Please set down the line that contains "### replace()" and every line below it through the last, exactly as written, with no other lines.

Provided records below:

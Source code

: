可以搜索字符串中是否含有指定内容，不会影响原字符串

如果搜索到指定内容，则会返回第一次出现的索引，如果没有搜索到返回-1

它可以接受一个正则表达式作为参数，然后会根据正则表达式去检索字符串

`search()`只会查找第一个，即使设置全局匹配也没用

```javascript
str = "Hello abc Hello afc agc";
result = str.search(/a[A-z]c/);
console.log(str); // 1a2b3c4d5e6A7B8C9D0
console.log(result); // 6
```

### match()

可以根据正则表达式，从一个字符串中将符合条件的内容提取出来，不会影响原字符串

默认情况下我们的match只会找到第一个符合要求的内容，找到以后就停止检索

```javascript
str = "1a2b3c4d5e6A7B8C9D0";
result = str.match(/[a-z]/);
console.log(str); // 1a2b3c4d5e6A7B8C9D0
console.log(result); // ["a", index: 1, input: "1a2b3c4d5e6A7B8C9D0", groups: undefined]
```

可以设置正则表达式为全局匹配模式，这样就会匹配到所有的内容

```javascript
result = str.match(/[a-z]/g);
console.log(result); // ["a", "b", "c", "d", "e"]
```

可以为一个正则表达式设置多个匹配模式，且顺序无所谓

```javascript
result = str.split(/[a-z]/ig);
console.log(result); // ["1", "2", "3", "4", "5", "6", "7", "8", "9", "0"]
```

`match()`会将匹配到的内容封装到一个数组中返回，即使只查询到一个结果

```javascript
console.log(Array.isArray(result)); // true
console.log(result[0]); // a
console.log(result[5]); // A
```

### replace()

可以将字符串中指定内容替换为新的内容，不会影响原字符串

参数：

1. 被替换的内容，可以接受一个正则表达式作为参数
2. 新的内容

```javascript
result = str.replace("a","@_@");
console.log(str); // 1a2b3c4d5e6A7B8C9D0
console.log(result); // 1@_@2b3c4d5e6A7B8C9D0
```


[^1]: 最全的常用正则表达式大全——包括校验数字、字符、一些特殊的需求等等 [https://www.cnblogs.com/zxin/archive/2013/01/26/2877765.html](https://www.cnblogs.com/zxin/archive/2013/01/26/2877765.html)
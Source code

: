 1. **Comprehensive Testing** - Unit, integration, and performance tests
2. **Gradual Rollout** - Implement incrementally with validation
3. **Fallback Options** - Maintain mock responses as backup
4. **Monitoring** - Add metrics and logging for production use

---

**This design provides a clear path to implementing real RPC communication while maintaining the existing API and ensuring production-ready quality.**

End of Provided records.

• _Response area_:
### replace()

可以将字符串中指定内容替换为新的内容，不会影响原字符串

参数：

1. 被替换的内容，可以接受一个正则表达式作为参数
2. 新的内容

```javascript
result = str.replace("a","@_@");
console.log(str); // 1a2b3c4d5e6A7B8C9D0
console.log(result); // 1@_@2b3c4d5e6A7B8C9D0
```


[^1]: 最全的常用正则表达式大全——包括校验数字、字符、一些特殊的需求等等 [https://www.cnblogs.com/zxin/archive/2013/01/26/2877765.html](https://www.cnblogs.com/zxin/archive/2013/01/26/2877765.html)
Source code

: 1. **Comprehensive Testing** - Unit, integration, and performance tests
2. **Gradual Rollout** - Implement incrementally with validation
3. **Fallback Options** - Maintain mock responses as backup
4. **Monitoring** - Add metrics and logging for production use

---

**This design provides a clear path to implementing real RPC communication while maintaining the existing API and ensuring production-ready quality.**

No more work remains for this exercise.